■ PROBLEM TO SOLVE ■
Search the records for the string "font", then copy each line that has it.

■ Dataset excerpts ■
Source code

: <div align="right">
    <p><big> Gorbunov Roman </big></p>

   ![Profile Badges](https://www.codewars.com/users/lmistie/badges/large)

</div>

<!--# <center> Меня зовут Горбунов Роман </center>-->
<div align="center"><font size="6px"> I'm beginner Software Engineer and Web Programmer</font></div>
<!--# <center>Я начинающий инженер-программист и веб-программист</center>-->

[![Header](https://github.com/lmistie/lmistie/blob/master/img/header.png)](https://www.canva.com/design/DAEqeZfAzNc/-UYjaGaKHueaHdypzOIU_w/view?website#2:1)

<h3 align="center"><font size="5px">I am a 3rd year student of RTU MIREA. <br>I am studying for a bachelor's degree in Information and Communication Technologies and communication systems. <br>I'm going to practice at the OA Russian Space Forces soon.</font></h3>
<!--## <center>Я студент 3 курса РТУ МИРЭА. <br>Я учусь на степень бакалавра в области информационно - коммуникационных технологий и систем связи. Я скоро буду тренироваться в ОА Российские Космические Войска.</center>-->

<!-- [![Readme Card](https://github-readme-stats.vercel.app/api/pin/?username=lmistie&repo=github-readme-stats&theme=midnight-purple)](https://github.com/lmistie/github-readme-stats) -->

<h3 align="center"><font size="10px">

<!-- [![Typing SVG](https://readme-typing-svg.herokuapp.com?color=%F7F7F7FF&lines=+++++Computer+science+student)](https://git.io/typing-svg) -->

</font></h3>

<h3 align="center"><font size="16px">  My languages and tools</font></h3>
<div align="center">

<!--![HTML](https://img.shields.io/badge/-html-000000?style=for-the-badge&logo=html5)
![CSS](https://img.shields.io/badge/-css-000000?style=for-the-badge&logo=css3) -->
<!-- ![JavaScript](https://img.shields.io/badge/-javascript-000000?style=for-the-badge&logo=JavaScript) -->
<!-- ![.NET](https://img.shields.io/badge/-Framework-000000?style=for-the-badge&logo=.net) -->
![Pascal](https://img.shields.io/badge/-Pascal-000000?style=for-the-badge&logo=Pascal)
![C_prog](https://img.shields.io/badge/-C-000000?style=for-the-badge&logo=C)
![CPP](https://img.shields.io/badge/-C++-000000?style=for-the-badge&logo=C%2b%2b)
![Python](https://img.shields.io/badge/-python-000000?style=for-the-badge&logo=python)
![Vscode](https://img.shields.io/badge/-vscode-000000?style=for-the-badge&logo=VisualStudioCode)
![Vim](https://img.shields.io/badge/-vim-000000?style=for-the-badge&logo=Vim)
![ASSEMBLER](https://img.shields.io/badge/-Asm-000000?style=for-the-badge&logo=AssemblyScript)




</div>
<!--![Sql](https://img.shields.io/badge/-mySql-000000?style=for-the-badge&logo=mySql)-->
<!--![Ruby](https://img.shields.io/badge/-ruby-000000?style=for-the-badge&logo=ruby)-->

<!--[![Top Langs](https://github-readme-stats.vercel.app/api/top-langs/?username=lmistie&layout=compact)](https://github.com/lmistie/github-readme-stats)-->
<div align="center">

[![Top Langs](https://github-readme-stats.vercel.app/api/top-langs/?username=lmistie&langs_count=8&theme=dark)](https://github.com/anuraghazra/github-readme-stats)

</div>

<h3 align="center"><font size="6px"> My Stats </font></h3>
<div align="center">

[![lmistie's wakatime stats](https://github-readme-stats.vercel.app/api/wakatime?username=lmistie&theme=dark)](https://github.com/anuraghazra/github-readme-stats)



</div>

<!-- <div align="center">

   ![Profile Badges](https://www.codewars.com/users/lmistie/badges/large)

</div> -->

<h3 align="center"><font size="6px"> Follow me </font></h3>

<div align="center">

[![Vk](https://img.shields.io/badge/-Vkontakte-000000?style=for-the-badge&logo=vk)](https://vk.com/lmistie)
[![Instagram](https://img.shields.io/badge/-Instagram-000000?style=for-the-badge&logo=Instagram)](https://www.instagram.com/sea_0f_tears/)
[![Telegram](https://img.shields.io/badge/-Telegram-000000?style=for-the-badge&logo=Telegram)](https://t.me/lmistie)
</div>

---

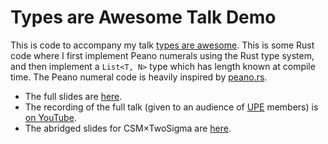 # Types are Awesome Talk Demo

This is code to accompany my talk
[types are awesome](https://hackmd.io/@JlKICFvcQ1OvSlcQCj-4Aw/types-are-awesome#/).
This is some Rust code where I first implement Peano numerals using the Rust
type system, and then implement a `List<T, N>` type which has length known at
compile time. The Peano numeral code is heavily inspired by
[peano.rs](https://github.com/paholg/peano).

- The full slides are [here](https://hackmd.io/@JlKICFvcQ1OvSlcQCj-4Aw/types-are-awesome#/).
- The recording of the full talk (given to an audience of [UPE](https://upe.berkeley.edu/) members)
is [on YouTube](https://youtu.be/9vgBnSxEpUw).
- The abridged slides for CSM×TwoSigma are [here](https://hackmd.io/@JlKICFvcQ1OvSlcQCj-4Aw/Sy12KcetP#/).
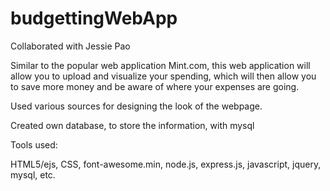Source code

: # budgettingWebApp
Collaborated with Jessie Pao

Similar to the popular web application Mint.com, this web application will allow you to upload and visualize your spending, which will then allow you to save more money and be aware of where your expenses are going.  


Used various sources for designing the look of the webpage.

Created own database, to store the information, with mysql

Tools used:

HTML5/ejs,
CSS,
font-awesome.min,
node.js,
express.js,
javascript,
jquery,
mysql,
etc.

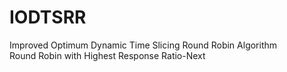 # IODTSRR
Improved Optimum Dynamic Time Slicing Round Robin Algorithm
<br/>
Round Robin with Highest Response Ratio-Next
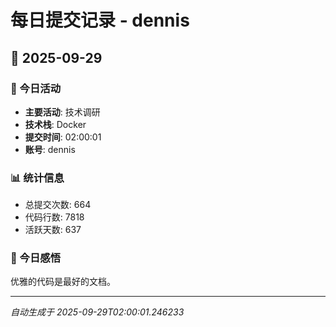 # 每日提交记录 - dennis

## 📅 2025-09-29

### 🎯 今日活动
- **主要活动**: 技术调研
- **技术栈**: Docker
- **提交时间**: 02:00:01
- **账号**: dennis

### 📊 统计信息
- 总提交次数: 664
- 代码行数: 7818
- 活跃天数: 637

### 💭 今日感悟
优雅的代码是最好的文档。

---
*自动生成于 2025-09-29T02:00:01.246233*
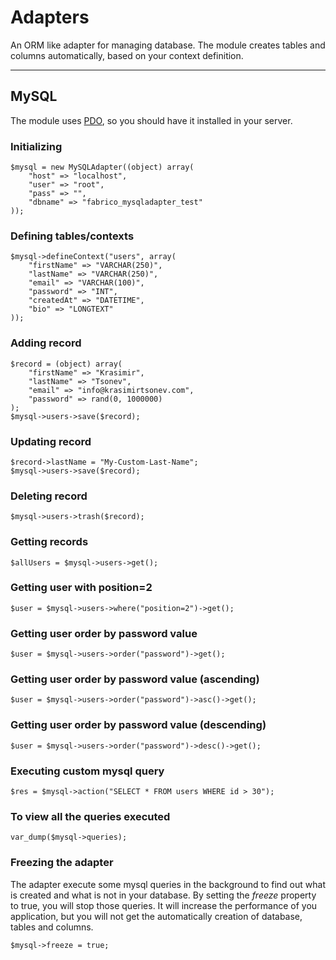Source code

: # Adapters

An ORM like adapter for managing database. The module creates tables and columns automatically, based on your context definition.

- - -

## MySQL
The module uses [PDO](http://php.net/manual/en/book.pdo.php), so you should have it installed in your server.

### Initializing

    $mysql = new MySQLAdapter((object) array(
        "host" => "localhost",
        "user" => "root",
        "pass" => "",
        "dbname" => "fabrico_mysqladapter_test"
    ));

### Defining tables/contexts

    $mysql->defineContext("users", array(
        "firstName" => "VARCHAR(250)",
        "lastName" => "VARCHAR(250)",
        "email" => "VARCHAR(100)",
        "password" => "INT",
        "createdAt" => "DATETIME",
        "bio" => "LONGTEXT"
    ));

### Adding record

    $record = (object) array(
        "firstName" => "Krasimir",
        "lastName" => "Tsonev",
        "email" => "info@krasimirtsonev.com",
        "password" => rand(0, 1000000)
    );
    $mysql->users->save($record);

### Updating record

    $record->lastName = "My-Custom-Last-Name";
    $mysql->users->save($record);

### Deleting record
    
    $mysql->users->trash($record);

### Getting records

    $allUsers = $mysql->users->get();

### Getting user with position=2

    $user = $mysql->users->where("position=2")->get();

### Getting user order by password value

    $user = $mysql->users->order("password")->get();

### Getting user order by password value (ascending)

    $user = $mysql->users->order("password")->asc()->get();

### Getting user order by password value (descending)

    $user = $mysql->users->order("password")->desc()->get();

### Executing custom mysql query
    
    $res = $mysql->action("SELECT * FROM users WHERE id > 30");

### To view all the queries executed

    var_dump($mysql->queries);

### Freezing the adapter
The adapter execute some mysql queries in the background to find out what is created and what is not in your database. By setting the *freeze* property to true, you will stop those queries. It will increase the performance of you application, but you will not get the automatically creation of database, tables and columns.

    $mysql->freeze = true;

■ ANSWER TO THE PROBLEM ■
<div align="center"><font size="6px"> I'm beginner Software Engineer and Web Programmer</font></div>
<h3 align="center"><font size="5px">I am a 3rd year student of RTU MIREA. <br>I am studying for a bachelor's degree in Information and Communication Technologies and communication systems. <br>I'm going to practice at the OA Russian Space Forces soon.</font></h3>
<h3 align="center"><font size="10px">
</font></h3>
<h3 align="center"><font size="16px">  My languages and tools</font></h3>
<h3 align="center"><font size="6px"> My Stats </font></h3>
<h3 align="center"><font size="6px"> Follow me </font></h3>
font-awesome.min,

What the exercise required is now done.